TO DO → How many of the lines below hold "https"? Only the number, please.

BEGIN DATA EXCERPTS

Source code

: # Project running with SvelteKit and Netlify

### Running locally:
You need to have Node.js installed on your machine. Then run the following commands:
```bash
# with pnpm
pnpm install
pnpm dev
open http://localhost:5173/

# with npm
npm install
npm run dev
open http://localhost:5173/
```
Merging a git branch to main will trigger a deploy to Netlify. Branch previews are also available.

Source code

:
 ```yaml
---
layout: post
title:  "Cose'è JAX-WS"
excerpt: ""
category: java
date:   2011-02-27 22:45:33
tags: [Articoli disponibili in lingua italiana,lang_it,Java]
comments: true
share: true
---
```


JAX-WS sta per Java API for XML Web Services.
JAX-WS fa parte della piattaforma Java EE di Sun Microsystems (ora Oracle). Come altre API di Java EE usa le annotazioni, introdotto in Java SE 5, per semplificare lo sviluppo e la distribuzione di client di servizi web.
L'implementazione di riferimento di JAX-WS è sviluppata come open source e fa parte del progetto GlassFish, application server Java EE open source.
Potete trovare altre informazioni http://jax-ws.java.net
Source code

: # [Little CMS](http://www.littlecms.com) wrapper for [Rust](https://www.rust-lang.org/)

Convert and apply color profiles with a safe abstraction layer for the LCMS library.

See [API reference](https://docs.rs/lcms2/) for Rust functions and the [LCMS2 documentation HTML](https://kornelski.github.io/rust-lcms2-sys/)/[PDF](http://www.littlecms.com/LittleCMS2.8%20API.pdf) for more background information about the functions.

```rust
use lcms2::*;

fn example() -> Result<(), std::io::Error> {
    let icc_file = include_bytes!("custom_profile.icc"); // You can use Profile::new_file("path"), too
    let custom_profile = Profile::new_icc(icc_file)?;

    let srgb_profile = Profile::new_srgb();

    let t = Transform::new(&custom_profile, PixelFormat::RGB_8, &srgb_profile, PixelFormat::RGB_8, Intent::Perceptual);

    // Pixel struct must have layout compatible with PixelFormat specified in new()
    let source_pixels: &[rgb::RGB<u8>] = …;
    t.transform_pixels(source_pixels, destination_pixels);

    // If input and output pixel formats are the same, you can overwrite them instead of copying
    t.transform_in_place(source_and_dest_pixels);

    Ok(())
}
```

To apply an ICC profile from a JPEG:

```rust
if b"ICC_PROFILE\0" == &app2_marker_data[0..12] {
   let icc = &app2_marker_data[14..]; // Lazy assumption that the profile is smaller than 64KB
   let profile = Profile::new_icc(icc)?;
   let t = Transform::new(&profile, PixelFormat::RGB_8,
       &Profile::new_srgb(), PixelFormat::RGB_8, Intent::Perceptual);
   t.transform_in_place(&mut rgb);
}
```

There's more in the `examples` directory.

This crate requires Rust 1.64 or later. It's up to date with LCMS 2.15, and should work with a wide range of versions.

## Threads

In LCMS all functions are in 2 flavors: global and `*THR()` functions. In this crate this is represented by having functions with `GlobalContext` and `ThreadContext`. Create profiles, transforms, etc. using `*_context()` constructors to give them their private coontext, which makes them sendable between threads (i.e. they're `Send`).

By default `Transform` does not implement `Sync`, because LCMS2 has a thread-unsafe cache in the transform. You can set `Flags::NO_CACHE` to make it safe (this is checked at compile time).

END DATA EXCERPTS

SOLUTION → 2